## What the task asks
Give the lines below again exactly, starting with the line that holds "- Native app" and going on through the line that holds "- [Nolan Krahn](https://github.com/Italian-seasoning)".

(Source texts of formatted documents)
◆ ◆ ◆ ◆

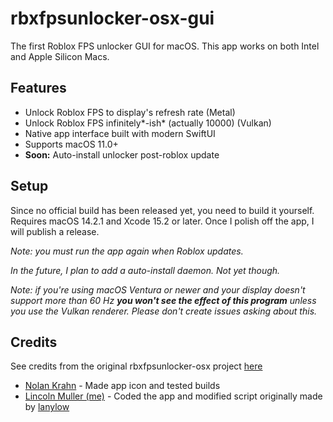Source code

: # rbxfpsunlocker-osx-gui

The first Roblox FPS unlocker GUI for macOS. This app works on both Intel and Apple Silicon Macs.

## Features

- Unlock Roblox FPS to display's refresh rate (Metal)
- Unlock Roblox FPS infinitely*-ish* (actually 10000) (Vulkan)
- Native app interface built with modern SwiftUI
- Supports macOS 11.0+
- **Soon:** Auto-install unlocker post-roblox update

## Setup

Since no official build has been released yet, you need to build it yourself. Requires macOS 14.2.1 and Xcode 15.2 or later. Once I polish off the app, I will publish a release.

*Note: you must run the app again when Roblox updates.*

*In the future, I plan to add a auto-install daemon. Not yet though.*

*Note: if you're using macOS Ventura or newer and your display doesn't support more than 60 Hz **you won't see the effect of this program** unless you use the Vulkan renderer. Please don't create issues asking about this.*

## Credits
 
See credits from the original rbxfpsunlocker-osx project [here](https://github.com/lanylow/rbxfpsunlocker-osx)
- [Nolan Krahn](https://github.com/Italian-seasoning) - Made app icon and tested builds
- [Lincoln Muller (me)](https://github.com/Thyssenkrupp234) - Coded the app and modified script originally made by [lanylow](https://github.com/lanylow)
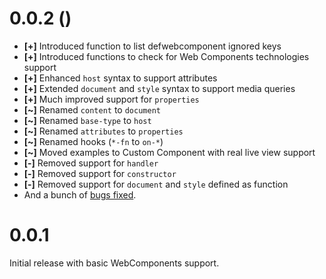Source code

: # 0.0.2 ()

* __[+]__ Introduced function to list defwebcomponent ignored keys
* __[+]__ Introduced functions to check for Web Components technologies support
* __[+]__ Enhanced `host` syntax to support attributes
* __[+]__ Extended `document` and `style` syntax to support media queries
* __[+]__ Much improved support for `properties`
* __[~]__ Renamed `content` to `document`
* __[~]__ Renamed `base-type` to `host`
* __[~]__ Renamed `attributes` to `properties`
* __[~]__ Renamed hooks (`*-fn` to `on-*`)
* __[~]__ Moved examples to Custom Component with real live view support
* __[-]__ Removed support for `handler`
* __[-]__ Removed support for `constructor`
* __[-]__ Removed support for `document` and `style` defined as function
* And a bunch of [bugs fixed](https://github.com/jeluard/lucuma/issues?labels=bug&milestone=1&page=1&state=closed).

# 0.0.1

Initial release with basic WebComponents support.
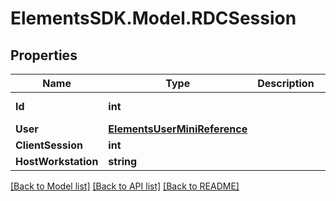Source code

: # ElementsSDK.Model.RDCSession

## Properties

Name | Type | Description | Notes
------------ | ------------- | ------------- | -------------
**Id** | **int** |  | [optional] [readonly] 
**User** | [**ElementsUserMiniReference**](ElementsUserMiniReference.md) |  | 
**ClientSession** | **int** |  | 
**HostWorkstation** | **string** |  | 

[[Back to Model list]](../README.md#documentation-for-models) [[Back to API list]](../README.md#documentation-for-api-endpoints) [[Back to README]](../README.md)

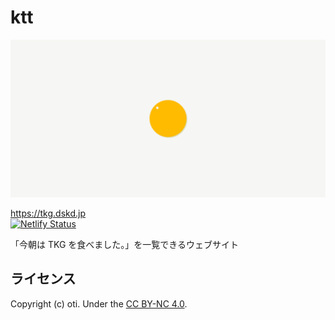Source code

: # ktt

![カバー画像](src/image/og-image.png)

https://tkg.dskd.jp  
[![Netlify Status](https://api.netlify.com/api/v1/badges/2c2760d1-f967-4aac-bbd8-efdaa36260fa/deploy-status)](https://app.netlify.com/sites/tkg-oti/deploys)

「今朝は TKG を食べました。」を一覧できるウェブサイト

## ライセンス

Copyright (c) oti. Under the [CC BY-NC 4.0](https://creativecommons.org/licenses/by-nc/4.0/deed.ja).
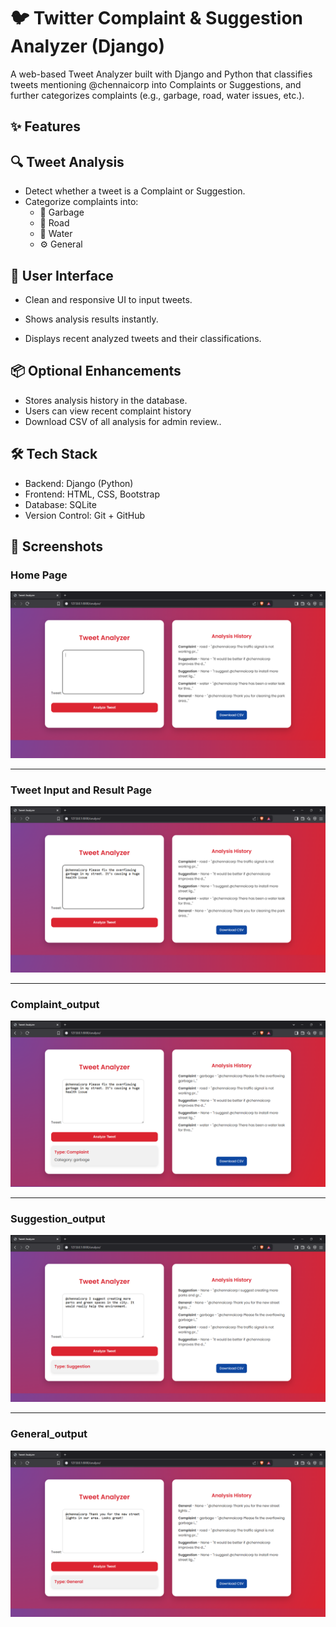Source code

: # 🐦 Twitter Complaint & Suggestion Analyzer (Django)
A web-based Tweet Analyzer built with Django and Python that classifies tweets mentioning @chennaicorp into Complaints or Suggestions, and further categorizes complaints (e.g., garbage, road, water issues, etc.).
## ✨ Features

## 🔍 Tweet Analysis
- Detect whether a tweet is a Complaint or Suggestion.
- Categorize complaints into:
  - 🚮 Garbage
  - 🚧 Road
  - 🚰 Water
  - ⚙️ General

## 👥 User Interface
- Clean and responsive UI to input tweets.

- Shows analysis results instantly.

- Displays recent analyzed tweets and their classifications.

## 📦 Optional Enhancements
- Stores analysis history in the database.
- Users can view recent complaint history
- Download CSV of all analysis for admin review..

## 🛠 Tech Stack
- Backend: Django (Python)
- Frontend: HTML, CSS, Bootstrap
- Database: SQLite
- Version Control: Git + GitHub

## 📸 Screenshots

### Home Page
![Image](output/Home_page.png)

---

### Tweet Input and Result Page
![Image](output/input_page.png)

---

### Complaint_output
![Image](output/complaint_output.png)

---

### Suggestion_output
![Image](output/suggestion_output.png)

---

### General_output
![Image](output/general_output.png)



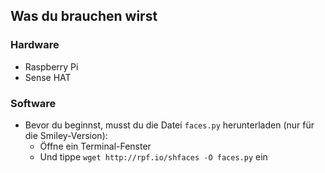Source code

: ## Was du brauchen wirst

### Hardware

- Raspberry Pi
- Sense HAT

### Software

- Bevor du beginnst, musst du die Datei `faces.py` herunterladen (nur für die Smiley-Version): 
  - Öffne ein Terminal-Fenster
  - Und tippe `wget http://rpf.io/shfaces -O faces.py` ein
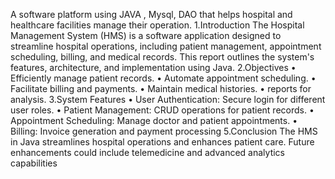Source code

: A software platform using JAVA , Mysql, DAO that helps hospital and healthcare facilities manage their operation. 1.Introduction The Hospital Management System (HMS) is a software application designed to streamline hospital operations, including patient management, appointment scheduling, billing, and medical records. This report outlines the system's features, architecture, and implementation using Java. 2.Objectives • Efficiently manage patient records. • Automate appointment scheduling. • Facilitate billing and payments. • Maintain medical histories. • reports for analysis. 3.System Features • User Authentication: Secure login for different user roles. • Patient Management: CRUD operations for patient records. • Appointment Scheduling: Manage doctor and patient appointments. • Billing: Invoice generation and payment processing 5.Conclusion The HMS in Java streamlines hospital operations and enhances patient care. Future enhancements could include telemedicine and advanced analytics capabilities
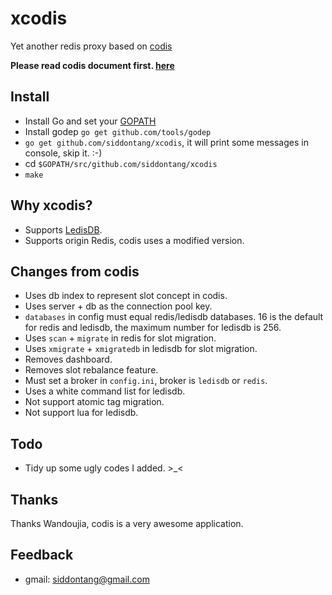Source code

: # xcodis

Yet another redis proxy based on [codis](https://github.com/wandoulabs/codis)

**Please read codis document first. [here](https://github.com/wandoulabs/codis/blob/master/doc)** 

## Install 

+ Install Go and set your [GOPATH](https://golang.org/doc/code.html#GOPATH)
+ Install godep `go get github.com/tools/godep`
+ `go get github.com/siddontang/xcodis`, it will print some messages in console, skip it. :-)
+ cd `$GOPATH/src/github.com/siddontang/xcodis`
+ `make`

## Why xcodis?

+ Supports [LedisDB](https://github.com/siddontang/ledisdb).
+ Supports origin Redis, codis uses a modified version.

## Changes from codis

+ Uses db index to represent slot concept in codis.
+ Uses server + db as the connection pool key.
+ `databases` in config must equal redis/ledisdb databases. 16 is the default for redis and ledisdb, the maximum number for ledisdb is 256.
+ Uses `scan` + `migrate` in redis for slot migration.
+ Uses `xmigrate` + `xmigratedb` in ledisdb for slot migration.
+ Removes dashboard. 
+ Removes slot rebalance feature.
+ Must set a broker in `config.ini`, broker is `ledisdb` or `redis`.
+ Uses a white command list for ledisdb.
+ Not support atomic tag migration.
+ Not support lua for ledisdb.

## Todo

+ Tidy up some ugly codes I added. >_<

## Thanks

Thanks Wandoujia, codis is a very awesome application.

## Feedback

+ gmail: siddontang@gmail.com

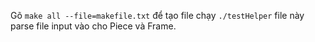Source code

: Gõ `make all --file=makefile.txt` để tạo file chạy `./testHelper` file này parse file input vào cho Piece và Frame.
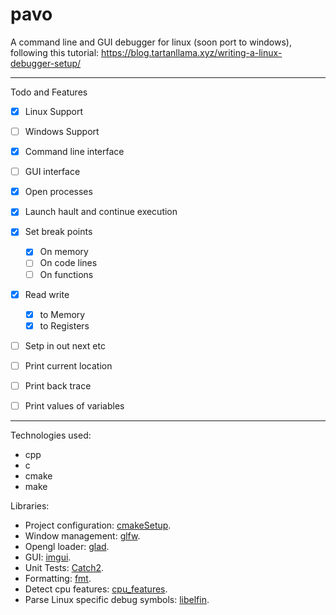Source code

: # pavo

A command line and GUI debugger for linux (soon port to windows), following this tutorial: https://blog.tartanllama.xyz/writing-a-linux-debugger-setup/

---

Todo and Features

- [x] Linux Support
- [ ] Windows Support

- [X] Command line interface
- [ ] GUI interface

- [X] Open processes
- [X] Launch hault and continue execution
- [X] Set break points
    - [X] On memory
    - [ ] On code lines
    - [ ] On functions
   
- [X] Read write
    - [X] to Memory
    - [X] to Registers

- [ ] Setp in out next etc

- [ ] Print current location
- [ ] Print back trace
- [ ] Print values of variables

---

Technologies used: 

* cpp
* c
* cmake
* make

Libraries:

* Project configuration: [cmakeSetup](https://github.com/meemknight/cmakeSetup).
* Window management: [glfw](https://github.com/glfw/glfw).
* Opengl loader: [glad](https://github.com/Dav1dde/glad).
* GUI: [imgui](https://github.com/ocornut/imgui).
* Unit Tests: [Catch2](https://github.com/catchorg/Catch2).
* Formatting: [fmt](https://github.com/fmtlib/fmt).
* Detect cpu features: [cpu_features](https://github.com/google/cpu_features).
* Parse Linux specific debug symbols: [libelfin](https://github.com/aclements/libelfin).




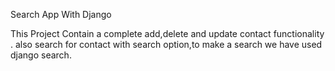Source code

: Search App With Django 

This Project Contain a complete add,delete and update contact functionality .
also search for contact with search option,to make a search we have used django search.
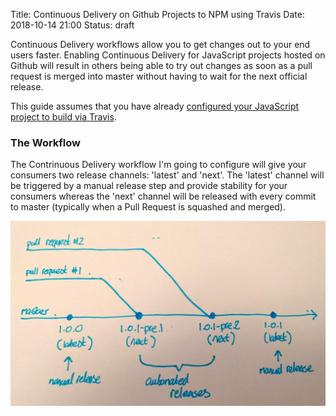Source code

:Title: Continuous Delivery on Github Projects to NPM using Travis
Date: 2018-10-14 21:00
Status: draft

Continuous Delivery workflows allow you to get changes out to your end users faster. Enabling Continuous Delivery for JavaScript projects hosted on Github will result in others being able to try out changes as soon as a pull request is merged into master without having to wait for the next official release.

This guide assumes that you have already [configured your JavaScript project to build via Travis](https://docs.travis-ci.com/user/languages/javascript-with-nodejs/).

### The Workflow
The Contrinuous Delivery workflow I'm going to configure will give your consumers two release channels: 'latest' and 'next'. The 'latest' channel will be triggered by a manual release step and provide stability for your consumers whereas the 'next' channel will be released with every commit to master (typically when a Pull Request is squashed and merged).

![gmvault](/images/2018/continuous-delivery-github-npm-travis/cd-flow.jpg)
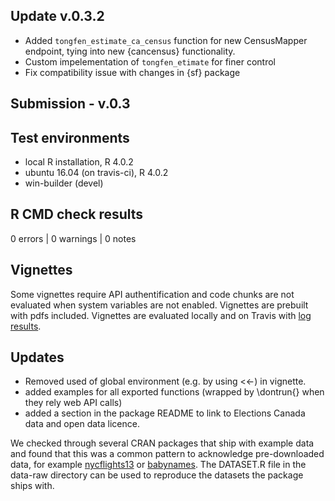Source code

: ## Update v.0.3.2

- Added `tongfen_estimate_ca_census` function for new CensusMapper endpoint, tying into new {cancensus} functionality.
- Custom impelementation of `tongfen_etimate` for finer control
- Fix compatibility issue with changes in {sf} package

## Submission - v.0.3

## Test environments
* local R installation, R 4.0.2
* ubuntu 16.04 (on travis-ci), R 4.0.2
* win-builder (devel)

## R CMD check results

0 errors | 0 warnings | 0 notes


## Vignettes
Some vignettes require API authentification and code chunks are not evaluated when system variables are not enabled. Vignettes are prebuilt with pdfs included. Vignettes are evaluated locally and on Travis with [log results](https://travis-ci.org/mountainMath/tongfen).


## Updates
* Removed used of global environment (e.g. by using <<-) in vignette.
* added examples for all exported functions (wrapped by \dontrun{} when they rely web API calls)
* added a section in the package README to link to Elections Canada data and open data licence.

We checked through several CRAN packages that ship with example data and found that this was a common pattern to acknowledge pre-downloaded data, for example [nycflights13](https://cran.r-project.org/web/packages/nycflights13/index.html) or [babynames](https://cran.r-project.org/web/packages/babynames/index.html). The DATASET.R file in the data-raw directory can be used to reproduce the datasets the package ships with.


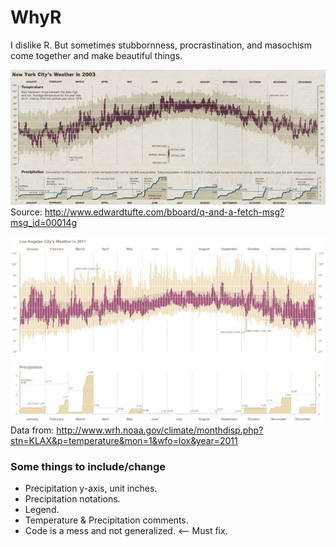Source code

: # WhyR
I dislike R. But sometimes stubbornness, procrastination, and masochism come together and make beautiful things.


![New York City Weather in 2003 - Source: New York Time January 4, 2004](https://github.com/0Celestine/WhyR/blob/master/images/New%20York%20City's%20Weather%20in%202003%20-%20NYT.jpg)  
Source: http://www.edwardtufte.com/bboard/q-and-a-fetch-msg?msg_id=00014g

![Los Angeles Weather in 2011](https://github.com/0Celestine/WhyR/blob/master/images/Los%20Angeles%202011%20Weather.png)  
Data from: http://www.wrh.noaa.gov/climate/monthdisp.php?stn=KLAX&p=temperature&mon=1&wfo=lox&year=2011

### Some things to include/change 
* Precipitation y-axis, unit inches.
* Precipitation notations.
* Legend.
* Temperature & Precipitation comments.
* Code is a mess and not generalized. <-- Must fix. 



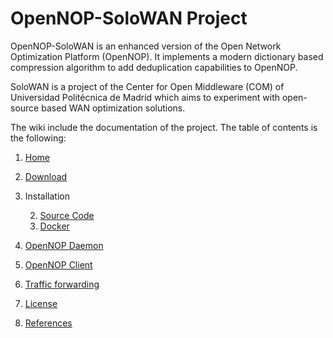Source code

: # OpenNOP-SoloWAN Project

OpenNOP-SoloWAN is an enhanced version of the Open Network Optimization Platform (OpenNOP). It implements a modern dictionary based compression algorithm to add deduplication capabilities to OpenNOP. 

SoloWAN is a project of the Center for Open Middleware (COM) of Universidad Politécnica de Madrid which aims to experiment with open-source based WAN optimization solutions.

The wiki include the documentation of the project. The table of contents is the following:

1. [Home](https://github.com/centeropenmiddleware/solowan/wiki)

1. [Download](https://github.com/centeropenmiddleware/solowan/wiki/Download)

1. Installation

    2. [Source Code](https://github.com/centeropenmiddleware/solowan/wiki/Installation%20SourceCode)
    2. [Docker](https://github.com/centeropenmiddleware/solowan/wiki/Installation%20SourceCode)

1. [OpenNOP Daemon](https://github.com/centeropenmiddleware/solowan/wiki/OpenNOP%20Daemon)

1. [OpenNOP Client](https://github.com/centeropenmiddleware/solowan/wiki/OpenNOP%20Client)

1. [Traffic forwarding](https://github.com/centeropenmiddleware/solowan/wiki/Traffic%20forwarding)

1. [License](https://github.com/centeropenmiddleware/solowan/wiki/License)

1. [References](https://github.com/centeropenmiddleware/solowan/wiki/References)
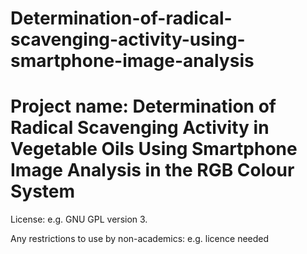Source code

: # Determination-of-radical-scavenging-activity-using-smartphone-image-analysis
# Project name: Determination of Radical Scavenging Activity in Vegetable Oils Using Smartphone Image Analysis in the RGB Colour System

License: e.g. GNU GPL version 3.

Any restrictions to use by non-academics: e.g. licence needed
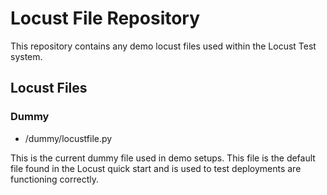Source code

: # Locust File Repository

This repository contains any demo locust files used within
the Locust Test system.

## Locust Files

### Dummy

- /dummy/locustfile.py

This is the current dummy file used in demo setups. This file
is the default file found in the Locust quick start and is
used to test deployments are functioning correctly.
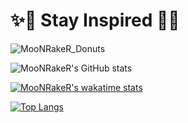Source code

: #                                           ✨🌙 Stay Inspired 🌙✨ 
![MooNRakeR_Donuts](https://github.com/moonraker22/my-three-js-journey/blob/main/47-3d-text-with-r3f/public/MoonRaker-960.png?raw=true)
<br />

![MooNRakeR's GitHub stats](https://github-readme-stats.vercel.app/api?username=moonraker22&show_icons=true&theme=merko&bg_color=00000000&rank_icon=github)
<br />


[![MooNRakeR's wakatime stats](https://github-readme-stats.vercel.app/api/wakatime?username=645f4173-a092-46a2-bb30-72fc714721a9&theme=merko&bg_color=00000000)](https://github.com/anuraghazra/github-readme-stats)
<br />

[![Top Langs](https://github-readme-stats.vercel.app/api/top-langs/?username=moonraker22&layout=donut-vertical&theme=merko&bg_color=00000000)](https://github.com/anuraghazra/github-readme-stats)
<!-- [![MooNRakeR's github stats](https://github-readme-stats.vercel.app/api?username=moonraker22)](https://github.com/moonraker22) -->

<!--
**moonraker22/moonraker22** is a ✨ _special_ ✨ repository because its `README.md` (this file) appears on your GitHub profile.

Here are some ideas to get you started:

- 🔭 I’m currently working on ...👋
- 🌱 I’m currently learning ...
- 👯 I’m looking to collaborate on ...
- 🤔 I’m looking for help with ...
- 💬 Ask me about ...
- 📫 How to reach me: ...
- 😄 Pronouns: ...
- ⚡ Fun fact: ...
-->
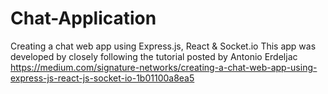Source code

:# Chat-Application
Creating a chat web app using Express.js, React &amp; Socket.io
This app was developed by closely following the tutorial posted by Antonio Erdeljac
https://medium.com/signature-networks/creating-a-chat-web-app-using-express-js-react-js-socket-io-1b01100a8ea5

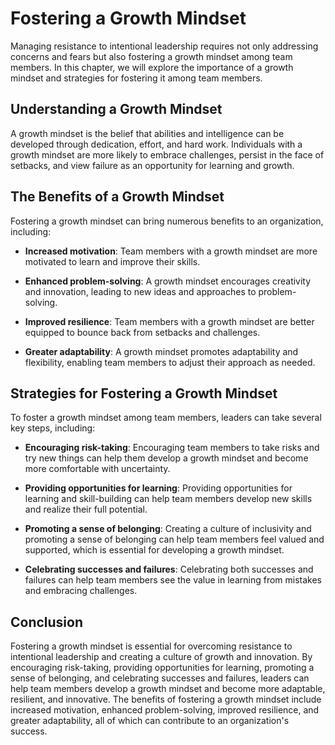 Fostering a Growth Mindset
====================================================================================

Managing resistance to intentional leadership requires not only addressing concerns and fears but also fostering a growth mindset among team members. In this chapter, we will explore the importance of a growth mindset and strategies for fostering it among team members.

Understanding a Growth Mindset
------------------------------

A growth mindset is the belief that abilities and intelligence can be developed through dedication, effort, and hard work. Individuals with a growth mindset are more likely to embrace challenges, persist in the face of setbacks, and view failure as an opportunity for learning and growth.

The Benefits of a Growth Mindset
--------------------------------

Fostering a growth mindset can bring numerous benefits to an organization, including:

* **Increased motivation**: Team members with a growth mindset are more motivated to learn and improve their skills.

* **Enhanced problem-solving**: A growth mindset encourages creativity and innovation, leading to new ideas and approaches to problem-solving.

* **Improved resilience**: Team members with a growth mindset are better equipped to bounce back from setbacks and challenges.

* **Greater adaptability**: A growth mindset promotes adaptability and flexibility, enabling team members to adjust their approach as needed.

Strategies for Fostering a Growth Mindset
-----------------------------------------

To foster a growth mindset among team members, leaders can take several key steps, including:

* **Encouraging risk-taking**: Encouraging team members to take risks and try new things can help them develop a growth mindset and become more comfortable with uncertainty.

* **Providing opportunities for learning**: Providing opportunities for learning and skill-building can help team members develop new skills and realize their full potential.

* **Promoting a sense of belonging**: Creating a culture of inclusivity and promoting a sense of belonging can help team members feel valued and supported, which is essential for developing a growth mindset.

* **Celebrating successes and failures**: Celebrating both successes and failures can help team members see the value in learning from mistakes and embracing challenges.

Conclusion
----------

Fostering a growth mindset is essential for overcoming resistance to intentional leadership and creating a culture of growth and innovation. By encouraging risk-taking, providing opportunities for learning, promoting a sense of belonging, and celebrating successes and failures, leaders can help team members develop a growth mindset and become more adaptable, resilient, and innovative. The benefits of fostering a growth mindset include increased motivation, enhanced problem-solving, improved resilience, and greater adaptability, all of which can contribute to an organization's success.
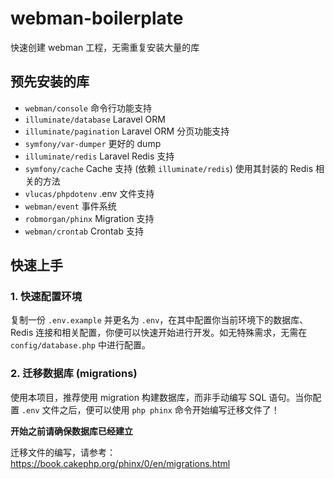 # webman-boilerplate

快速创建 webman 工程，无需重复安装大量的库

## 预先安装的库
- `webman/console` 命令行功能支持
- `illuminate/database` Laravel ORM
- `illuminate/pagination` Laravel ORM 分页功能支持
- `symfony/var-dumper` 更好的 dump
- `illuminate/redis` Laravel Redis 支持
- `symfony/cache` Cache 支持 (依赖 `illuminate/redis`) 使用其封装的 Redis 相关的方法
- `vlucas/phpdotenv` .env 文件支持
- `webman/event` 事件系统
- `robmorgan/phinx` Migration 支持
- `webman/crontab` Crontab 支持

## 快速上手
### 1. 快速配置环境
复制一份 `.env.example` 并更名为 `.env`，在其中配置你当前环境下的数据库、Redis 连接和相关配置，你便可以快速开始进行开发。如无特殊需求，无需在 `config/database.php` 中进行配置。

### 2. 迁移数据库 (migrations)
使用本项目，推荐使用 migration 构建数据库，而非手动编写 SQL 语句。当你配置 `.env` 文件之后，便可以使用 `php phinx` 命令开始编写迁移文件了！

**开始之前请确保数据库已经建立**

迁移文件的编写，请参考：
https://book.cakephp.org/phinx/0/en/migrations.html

◆ ◆ ◆ ◆

## Result of the exercise
- Native app interface built with modern SwiftUI
- Supports macOS 11.0+
- **Soon:** Auto-install unlocker post-roblox update

## Setup

Since no official build has been released yet, you need to build it yourself. Requires macOS 14.2.1 and Xcode 15.2 or later. Once I polish off the app, I will publish a release.

*Note: you must run the app again when Roblox updates.*

*In the future, I plan to add a auto-install daemon. Not yet though.*

*Note: if you're using macOS Ventura or newer and your display doesn't support more than 60 Hz **you won't see the effect of this program** unless you use the Vulkan renderer. Please don't create issues asking about this.*

## Credits
 
See credits from the original rbxfpsunlocker-osx project [here](https://github.com/lanylow/rbxfpsunlocker-osx)
- [Nolan Krahn](https://github.com/Italian-seasoning) - Made app icon and tested builds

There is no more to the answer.